*TO DO*:
Report all lines from the entries below in which "https" appears.
___ INPUT MATERIAL
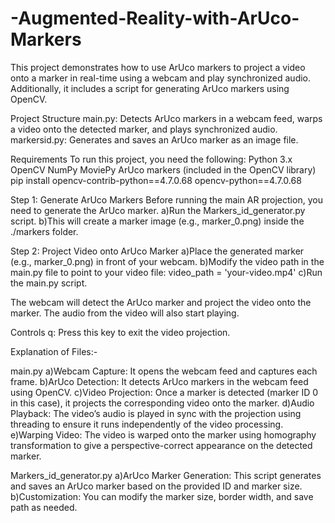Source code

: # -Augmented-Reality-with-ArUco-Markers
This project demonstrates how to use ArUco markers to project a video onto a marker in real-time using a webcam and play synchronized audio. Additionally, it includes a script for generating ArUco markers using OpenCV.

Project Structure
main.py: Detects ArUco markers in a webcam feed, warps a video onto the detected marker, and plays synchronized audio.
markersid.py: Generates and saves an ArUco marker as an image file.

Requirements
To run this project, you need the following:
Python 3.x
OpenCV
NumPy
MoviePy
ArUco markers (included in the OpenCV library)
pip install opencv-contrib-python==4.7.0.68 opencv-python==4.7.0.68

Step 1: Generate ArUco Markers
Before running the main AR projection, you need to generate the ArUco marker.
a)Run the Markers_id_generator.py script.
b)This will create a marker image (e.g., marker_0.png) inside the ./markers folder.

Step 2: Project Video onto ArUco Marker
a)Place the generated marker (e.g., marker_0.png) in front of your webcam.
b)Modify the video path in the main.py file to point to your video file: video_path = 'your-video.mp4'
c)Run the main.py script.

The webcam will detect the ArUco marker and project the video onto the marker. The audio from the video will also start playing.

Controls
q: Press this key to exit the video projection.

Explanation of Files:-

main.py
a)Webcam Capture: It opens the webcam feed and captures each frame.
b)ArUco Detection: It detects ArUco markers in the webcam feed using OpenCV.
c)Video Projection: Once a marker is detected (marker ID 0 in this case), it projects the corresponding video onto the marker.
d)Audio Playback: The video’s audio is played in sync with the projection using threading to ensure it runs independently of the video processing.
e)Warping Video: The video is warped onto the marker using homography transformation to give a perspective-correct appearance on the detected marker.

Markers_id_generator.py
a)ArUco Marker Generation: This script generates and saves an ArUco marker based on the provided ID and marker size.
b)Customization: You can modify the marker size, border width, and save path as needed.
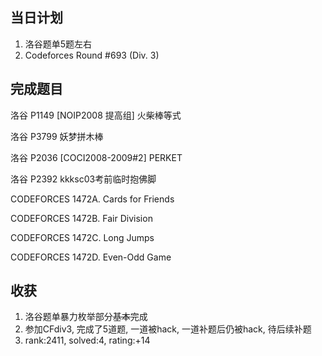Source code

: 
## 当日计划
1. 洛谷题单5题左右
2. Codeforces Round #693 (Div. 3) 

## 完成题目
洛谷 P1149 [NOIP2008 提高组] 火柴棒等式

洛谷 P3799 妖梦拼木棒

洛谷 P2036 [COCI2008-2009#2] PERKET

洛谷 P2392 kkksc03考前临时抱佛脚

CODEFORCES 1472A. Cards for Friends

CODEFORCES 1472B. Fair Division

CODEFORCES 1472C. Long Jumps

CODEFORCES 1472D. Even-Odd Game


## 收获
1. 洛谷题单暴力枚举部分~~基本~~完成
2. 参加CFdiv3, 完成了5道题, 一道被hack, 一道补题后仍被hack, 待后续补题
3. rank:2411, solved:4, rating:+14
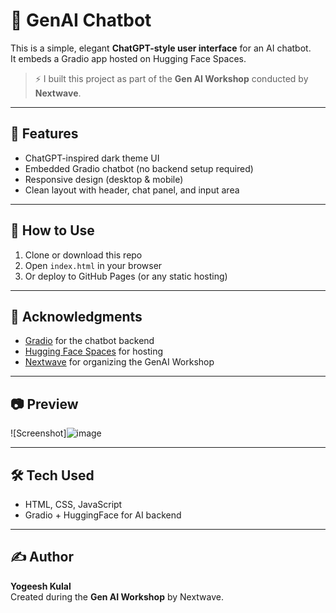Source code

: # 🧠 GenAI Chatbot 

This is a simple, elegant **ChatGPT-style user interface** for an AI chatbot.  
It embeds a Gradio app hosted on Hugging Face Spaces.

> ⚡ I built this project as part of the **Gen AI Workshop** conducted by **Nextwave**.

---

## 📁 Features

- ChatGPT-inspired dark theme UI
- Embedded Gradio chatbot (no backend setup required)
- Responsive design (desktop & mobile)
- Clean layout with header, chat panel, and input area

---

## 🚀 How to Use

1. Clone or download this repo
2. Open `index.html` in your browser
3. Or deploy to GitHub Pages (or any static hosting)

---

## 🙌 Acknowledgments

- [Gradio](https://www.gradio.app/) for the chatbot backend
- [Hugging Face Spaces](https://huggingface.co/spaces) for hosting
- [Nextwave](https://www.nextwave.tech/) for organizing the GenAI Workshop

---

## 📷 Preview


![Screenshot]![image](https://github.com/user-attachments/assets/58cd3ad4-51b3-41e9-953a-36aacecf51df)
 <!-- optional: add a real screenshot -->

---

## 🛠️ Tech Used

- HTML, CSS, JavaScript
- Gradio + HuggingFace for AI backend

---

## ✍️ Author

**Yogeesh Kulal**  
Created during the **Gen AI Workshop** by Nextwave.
______
*REPLY TO THE TASK*:
- [Gradio](https://www.gradio.app/) for the chatbot backend
- [Hugging Face Spaces](https://huggingface.co/spaces) for hosting
- [Nextwave](https://www.nextwave.tech/) for organizing the GenAI Workshop
![Screenshot]![image](https://github.com/user-attachments/assets/58cd3ad4-51b3-41e9-953a-36aacecf51df)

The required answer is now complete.